Each line of the material below with the word "have" is to be reported.

══ Materials provided

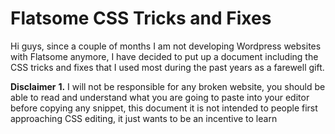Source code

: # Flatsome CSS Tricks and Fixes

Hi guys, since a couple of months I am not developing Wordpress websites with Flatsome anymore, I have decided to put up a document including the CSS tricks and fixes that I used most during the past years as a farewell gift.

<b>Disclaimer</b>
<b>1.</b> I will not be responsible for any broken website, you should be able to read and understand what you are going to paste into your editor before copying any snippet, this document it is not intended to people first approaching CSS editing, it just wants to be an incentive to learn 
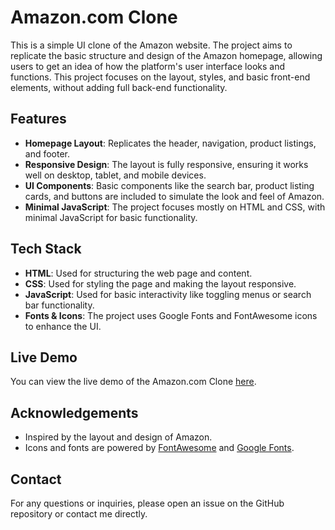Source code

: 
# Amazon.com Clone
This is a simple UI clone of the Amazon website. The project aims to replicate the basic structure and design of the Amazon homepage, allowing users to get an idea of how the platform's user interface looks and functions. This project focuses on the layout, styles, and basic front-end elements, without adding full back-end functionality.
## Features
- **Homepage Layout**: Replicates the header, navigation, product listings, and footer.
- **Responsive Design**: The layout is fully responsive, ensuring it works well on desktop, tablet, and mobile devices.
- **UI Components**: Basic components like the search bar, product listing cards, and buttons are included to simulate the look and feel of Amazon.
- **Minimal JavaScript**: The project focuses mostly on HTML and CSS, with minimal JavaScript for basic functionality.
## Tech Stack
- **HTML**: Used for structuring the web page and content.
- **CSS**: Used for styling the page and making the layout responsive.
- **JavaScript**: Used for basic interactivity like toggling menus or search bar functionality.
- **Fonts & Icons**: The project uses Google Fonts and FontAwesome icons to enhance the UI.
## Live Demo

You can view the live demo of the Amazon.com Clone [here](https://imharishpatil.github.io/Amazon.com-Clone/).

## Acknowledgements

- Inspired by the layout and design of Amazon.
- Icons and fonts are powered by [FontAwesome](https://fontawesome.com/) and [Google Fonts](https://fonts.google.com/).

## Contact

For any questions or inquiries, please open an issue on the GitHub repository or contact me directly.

════
══ Materials provided

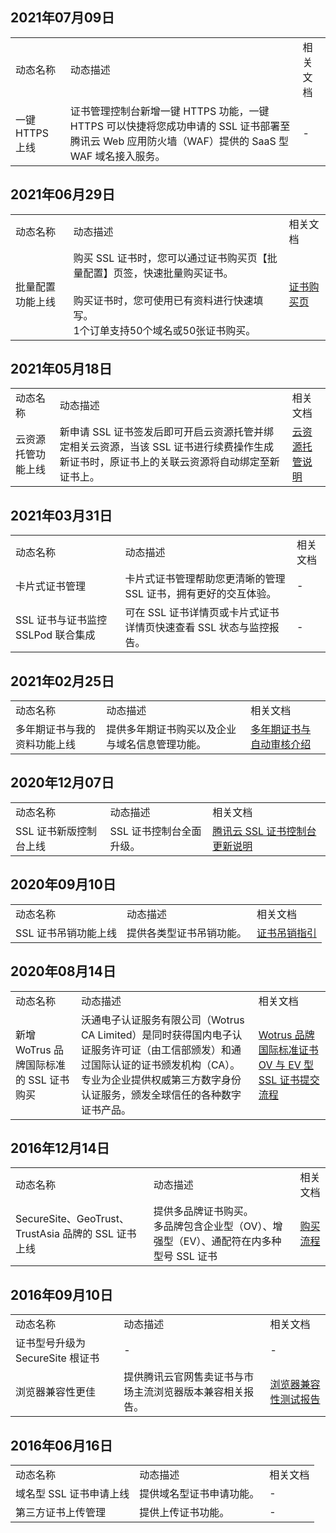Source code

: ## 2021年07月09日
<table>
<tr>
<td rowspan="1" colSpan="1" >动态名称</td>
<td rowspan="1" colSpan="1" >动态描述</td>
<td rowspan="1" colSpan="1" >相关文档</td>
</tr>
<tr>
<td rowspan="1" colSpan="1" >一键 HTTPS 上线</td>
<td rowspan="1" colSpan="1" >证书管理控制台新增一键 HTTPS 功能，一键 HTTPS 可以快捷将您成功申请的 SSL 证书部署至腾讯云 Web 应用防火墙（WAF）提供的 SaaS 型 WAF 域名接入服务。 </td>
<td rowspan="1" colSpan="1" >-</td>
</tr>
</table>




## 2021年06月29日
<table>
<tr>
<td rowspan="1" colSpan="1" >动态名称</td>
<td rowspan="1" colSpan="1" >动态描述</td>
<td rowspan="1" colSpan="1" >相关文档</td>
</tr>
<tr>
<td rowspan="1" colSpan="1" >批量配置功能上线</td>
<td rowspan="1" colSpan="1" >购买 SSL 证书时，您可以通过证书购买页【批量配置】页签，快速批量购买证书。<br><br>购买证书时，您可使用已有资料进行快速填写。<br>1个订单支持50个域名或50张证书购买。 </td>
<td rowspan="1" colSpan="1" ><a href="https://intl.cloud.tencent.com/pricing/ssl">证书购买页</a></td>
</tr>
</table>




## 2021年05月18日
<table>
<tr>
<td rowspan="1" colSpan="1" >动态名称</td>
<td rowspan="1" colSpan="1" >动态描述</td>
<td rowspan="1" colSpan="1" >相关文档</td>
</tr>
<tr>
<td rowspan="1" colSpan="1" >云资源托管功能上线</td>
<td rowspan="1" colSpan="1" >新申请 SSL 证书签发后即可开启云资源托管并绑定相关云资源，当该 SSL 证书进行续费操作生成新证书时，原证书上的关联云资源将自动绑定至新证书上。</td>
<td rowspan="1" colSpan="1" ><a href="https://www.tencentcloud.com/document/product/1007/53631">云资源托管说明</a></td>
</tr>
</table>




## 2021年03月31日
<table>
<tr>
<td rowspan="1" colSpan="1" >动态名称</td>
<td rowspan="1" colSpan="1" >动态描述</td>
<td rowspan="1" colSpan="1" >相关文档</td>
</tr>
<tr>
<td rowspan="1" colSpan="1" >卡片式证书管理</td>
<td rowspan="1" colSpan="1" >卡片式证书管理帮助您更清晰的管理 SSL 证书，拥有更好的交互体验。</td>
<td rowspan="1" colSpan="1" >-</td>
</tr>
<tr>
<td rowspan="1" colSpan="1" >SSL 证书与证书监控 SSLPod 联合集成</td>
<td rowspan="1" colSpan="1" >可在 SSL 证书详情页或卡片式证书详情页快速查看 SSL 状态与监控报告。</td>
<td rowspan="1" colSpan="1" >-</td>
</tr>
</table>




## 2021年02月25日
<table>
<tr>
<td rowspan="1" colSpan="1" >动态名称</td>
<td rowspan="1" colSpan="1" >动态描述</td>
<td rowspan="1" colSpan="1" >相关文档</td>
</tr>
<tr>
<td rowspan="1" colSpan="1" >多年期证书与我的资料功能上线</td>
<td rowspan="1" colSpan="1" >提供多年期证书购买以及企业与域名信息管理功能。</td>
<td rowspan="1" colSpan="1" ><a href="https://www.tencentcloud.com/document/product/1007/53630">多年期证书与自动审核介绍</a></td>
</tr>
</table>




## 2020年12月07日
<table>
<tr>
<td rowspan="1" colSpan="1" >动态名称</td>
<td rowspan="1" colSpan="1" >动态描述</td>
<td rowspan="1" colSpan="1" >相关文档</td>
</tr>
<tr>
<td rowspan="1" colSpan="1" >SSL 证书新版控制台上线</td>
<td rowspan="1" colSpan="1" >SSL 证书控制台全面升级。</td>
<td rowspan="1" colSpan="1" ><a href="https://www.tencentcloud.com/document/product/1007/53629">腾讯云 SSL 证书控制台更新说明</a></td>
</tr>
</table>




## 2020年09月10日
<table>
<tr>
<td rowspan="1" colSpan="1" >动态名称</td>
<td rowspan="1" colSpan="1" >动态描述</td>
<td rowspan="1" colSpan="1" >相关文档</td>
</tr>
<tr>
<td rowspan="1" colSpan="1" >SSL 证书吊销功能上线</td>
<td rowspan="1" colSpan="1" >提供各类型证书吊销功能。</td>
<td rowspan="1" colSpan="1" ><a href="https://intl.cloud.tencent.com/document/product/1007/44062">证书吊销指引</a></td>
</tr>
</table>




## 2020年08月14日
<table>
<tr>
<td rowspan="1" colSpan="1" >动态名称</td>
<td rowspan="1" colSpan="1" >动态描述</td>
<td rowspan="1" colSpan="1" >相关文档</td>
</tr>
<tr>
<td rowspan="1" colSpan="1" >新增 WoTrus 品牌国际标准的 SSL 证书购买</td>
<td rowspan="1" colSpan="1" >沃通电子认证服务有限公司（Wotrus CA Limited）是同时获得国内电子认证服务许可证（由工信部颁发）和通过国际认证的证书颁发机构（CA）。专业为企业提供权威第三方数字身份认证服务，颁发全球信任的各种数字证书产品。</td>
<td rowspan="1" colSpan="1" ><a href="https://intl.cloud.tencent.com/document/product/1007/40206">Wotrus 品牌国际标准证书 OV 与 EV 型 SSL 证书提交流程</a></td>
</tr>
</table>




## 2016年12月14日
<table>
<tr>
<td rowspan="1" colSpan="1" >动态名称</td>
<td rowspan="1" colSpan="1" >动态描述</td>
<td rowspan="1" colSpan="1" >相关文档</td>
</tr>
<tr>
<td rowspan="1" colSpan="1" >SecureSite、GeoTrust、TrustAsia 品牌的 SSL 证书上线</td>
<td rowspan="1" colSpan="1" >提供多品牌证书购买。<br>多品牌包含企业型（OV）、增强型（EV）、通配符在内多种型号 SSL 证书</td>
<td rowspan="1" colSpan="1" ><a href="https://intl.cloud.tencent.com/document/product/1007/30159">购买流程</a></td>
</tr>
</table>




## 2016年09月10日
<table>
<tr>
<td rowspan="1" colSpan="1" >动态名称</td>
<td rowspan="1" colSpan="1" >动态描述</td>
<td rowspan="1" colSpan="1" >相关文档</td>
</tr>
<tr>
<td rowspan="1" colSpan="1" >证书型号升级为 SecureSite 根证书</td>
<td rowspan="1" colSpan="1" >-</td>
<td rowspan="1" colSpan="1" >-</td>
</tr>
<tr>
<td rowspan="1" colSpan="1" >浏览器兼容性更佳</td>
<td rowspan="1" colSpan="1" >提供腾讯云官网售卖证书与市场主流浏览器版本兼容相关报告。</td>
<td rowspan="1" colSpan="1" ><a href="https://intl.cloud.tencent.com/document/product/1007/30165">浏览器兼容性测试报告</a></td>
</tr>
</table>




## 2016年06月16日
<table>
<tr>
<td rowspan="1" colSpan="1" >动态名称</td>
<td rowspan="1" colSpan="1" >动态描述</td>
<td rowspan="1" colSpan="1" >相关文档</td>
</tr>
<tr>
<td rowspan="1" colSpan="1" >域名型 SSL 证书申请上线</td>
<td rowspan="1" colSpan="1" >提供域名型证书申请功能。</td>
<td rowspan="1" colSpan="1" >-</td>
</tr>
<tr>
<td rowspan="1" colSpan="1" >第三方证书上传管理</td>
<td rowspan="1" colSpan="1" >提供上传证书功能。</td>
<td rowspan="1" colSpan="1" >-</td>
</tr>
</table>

════
══ Materials provided

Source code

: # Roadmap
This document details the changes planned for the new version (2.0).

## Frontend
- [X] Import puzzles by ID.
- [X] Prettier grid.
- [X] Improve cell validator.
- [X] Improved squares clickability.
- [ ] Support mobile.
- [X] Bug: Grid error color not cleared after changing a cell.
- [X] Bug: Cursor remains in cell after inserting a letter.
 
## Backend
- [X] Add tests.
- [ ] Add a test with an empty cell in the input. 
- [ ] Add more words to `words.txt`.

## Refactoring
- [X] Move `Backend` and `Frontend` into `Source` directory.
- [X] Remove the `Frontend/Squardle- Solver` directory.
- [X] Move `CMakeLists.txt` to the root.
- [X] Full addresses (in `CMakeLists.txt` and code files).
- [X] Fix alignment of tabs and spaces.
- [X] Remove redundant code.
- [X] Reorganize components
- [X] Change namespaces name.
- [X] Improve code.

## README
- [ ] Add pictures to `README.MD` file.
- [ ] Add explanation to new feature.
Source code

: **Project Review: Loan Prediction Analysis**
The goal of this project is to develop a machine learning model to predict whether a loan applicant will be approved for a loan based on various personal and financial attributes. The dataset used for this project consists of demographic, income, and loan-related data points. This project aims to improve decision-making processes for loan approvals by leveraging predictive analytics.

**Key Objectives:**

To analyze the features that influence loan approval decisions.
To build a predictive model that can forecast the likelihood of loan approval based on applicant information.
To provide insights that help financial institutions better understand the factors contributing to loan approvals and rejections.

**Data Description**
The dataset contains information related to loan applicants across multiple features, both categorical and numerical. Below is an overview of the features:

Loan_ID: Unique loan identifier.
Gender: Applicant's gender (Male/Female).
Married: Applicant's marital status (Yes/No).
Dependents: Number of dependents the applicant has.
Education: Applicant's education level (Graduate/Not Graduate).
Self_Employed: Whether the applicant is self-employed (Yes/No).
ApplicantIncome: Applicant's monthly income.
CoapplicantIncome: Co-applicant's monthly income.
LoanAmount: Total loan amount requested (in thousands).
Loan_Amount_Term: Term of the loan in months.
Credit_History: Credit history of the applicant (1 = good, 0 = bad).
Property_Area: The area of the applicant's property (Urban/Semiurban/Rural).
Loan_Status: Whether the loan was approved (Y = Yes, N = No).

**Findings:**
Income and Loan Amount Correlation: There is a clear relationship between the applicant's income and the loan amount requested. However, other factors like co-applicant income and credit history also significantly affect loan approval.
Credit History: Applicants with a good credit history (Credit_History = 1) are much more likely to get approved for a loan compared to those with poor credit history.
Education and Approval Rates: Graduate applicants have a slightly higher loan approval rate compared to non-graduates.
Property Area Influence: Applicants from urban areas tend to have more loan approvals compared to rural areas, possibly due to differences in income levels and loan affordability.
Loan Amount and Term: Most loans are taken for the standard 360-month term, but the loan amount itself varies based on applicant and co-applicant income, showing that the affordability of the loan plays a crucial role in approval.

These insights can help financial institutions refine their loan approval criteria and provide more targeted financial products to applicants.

════

Task result:
Hi guys, since a couple of months I am not developing Wordpress websites with Flatsome anymore, I have decided to put up a document including the CSS tricks and fixes that I used most during the past years as a farewell gift.
Education and Approval Rates: Graduate applicants have a slightly higher loan approval rate compared to non-graduates.
Property Area Influence: Applicants from urban areas tend to have more loan approvals compared to rural areas, possibly due to differences in income levels and loan affordability.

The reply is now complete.